On April 1, 2025, Secretary of State Marco Rubio hosted the annual “International Women of Courage” awards ceremony at the US Department of State. It is the type of ceremony that might consume hundreds of man-hours as diplomats fight among themselves to have their contacts be awardees and debate the geographic, ethnic, and religious diversity of the grantees. Usually, the Secretary of State will just get a list of awardees and an anodyne speech but would be hard-pressed to remember any of the honorees let alone what they had done if he saw them a week later.
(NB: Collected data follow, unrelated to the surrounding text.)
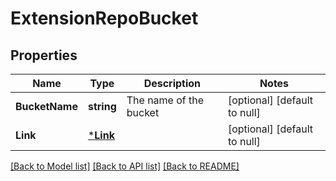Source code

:# ExtensionRepoBucket

## Properties
Name | Type | Description | Notes
------------ | ------------- | ------------- | -------------
**BucketName** | **string** | The name of the bucket | [optional] [default to null]
**Link** | [***Link**](Link.md) |  | [optional] [default to null]

[[Back to Model list]](../README.md#documentation-for-models) [[Back to API list]](../README.md#documentation-for-api-endpoints) [[Back to README]](../README.md)


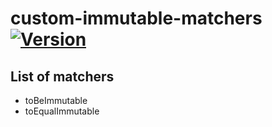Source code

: # custom-immutable-matchers [![Version](https://img.shields.io/npm/v/custom-immutable-matchers.svg)](https://www.npmjs.com/package/custom-immutable-matchers)


## List of matchers

* toBeImmutable
* toEqualImmutable
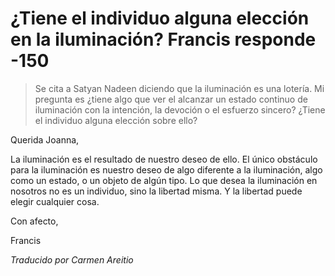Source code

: # ¿Tiene el individuo alguna elección en la iluminación? Francis responde -150

>Se cita a Satyan Nadeen diciendo que la iluminación es una lotería. Mi pregunta es ¿tiene algo que ver el alcanzar un estado continuo de iluminación con la intención, la devoción o el esfuerzo sincero? ¿Tiene el individuo alguna elección sobre ello?

Querida Joanna,

La iluminación es el resultado de nuestro deseo de ello. El único obstáculo para la iluminación es nuestro deseo de algo diferente a la iluminación, algo como un estado, o un objeto de algún tipo. Lo que desea la iluminación en nosotros no es un individuo, sino la libertad misma. Y la libertad puede elegir cualquier cosa.

Con afecto,

Francis

_Traducido por Carmen Areitio_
While those honoured might get a visa and a trip, the benefits of the ceremonies have more to do with making work for diplomats than any gain to the national security of the United States.
The opposite is not true, however. Just as USAID Administrator Samantha Power’s nod-and-wink financing of Hamas-linked charities cratered confidence and contributed to the organization’s ultimate closure, so too does honoring the wrong person hemorrhage legitimacy and undermine US interests.
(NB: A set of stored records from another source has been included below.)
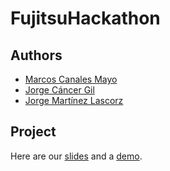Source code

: # FujitsuHackathon

## Authors
* [Marcos Canales Mayo](https://github.com/MarcosCM) 
* [Jorge Cáncer Gil](https://github.com/jorcox)
* [Jorge Martínez Lascorz](https://github.com/JorgeCoke)

## Project
Here are our [slides](https://goo.gl/qCnk3f) and a [demo](https://goo.gl/wYRTHn).
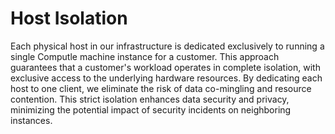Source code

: # Host Isolation

Each physical host in our infrastructure is dedicated exclusively to running a single Computle machine instance for a customer. This approach guarantees that a customer's workload operates in complete isolation, with exclusive access to the underlying hardware resources. By dedicating each host to one client, we eliminate the risk of data co-mingling and resource contention. This strict isolation enhances data security and privacy, minimizing the potential impact of security incidents on neighboring instances.&#x20;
The State Department’s announcement that “Women Student Protest Leaders of Bangladesh” would receive the Madeleine Albright Honorary Group Award suggested a deliberate attempt to embarrass Rubio, undermine the Trump administration, and derail President Donald Trump’s outreach to Prime Minister Narendra Modi.
The protests that Rubio now honours unleashed a wave of terror in which mobs descended upon minority communities to rape and pillage. Interim leader Muhammad Yunus has imprisoned more than 1,000 journalists including Farzana Rupa and Shakil Ahmed whose sole crime appears to have been to question the impunity with which Yunus ran roughshod over the law. The Yunus regime now seeks to ban secular opposition parties even as it releases Al Qaeda affiliates from prison.
Rubio’s timing could not be worse: It came just days after Yunus returned from China and promised to help collaborate with China to blockade the “Seven Sisters,” landlocked Indian states wedged between China and its willing satrapy.
Perhaps Rubio simply made a mistake; he is new after all, but at one of the most important inflection points in the history of Bangladesh, with the country teetering between a secular, tolerant vision and Islamist dictatorship, Rubio symbolically sides with those who chant death to America in the streets.
The question now is not Rubio’s naivete, but how the State Department’s Bureau of South Asian and Central Asian Affairs elevated the proposal to Rubio’s office. Ordinary diplomats—those at the U.S. Embassies in Dhaka and New Delhi—as well as their colleagues staffing their respective desks in Washington understand what is at stake; they just choose to ignore the secretary to pursue their own agendas.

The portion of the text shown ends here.